Court Opinion

ID: 7937228
Source: CourtListenerOpinion
Date Created: 2022-09-08 23:10:54.346305+00
Date Added: 2024-06-11T16:33:35.071400
License: Public Domain

Montgomery, J.
(dissenting J. Plaintiffs sued out an attachment against the defendants, alleging that the defendants, comprising a copartnership which consisted of Ward H. Jennings and Ward L. Jennings, fraudulently incurred the indebtedness for which suit was brought. The writ of attachment was levied upon the property of Ward H. Jennings, and he filed an application to dissolve the' writ, which was allowed. The sole question is whether the allegation in the writ that the indebtedness was fraudulently contracted by the defendants was made out.

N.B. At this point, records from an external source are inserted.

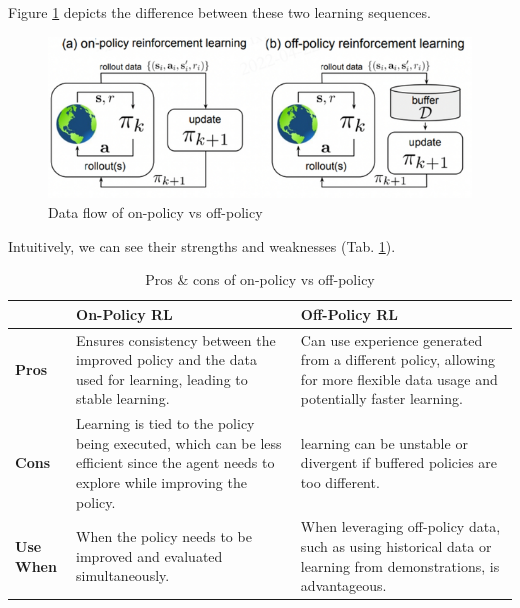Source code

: \documentclass[../main.tex]{subfiles}
\begin{document}
Figure \ref{fig:on_off_policies} depicts the difference between these two learning sequences.
\begin{figure}
    \centering
    \includegraphics[width=1\linewidth]{figures/on_off_policies.png}
    \caption{Data flow of on-policy vs off-policy}
    \label{fig:on_off_policies}
\end{figure}
Intuitively, we can see their strengths and weaknesses (Tab. \ref{tab:on_off_policies}).
\begin{table}[htb]
    \centering
    \caption{Pros \& cons of on-policy vs off-policy}
    \begin{tabular}{l p{6cm} p{6cm}}
        \toprule
        \textbf{ } & \textbf{On-Policy RL} & \textbf{Off-Policy RL} \\
        \midrule
        \addlinespace
        \textbf{Pros} & Ensures consistency between the improved policy and the data used for learning, leading to stable learning. & Can use experience generated from a different policy, allowing for more flexible data usage and potentially faster learning. \\
        \addlinespace
        \textbf{Cons} & Learning is tied to the policy being executed, which can be less efficient since the agent needs to explore while improving the policy. & learning can be unstable or divergent if buffered policies are too different. \\
        \addlinespace
        \textbf{Use When} & When the policy needs to be improved and evaluated simultaneously. & When leveraging off-policy data, such as using historical data or learning from demonstrations, is advantageous. \\
        \bottomrule
    \end{tabular}
\label{tab:on_off_policies}
\end{table}
\end{document}
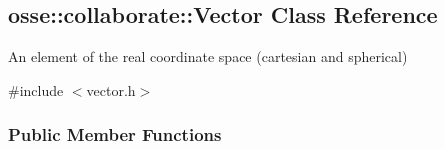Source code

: \hypertarget{classosse_1_1collaborate_1_1_vector}{}\subsection{osse\+:\+:collaborate\+:\+:Vector Class Reference}
\label{classosse_1_1collaborate_1_1_vector}


An element of the real coordinate space (cartesian and spherical)  




{\ttfamily \#include $<$vector.\+h$>$}

\subsubsection*{Public Member Functions}
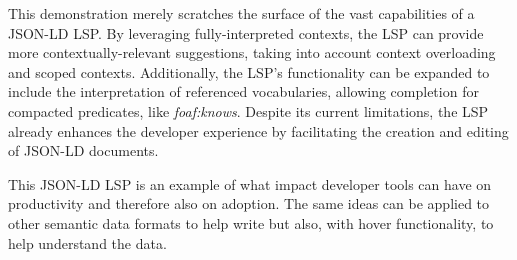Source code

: \documentclass[
]{ceurart}
\begin{document}
This demonstration merely scratches the surface of the vast capabilities of a JSON-LD LSP.
By leveraging fully-interpreted contexts, the LSP can provide more contextually-relevant suggestions, taking into account context overloading and scoped contexts. 
Additionally, the LSP's functionality can be expanded to include the interpretation of referenced vocabularies, allowing completion for compacted predicates, like \textit{foaf:knows}.
Despite its current limitations, the LSP already enhances the developer experience by facilitating the creation and editing of JSON-LD documents.

This JSON-LD LSP is an example of what impact developer tools can have on productivity and therefore also on adoption.
The same ideas can be applied to other semantic data formats to help write but also, with hover functionality, to help understand the data. 


\end{document}
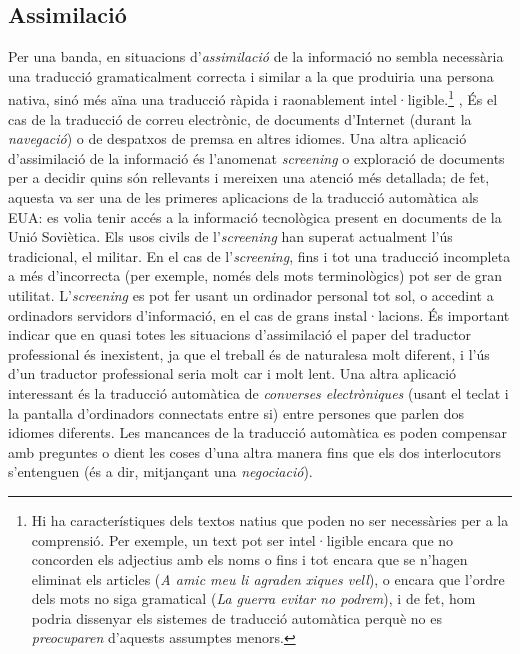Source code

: \subsection{Assimilació} 
\label{s3:assim}
Per una banda, en situacions d'{\em assimilació} de la informació no
sembla necessària una traducció gramaticalment correcta i similar a la
que produiria una persona nativa, sinó més aïna una traducció ràpida i
raonablement intel·ligible.\footnote{Hi ha característiques
  dels textos natius que poden no ser necessàries per a la
  comprensió. Per exemple, un text pot ser intel·ligible encara que no
  concorden els adjectius amb els noms o fins i tot encara que se
  n'hagen eliminat els articles (\emph{A amic meu li agraden xiques
    vell}), o encara que l'ordre dels mots no siga gramatical
  (\emph{La guerra evitar no podrem}), i de fet, hom podria dissenyar els sistemes de traducció automàtica perquè no es \emph{preocuparen} d'aquests assumptes menors.} , És el cas de la traducció de
  correu electrònic, de documents d'Internet (durant la
  \emph{navegació}) o de despatxos de premsa en altres idiomes.  Una
  altra aplicació d'assimilació de la informació és l'anomenat
  \emph{screening} o exploració de documents per a decidir quins són
  rellevants i mereixen una atenció més detallada; de fet, aquesta va
  ser una de les primeres aplicacions de la traducció automàtica als
  EUA: es volia tenir accés a la informació tecnològica present en
  documents de la Unió Soviètica. Els usos civils de
  l'\emph{screening} han superat actualment l'ús tradicional, el
  militar. En el cas de l'\emph{screening}, fins i tot una traducció
  incompleta a més d'incorrecta (per exemple, només dels mots
  terminològics) pot ser de gran utilitat.  L'\emph{screening} es pot
  fer usant un ordinador personal tot sol, o accedint a ordinadors
  servidors d'informació, en el cas de grans instal·lacions. És
  important indicar que en quasi totes les situacions d'assimilació el
  paper del traductor professional és inexistent, ja que el treball és
  de naturalesa molt diferent, i l'ús d'un traductor professional
  seria molt car i molt lent.  Una altra aplicació interessant és la
  traducció automàtica de \emph{converses electròniques} (usant el
  teclat i la pantalla d'ordinadors connectats entre si) entre
  persones que parlen dos idiomes diferents. Les mancances de la
  traducció automàtica es poden compensar amb preguntes o dient les
  coses d'una altra manera fins que els dos interlocutors s'entenguen
  (és a dir, mitjançant una \emph{negociació}).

The evidence is abundant that Ward L. Jennings made false and fraudulent representations as to the standing of the defendants and as a basis for the credit which was extended at the time the goods in question were sold. It is contended, however, that the defendant Ward H. Jennings’ individual property cannot be made subject to attachment by the fraud of Ward L. Jennings. This question must be determined by ascertaining whether the institution of the proceedings was justified as against the two defendants.
The affidavit very properly alleges that the defendants fraudulently contracted the debt, not thar one of the defendants did so. Each partner was, in the matter of the contracting of the indebtedness, the agent of the partnership; and the fraud of the agent in contracting snoh indebtedness is the fraud of the principal, as was held in May v. Newman, 95 Mich. 501. The statute in terms provides the remedy by attachment against the defendant, when it is shown “that he fraudulently con*524tracted the debt or incurred the obligation respecting which the suit is brought.” Who is to be' said to have fraudulently contracted the debt or incurred the obligation? Obviously, the purchaser of the goods; not Ward L. Jennings alone. Both members of the firm incurred the obligation simultaneously, and both contracted the indebtedness.
Section 8015, in my judgment, has no application. That provides that,—
“When two or more persons are jointly indebted as joint obligors, partners, or otherwise, and an affidavit shall be made, as provided in section two of this chapter, so as to bring one or more of such joint debtors within its provisions, and amenable to the process of attachment, then the writ of attachment shall issue against the property and effects of such as are so brought within the provisions of said section.”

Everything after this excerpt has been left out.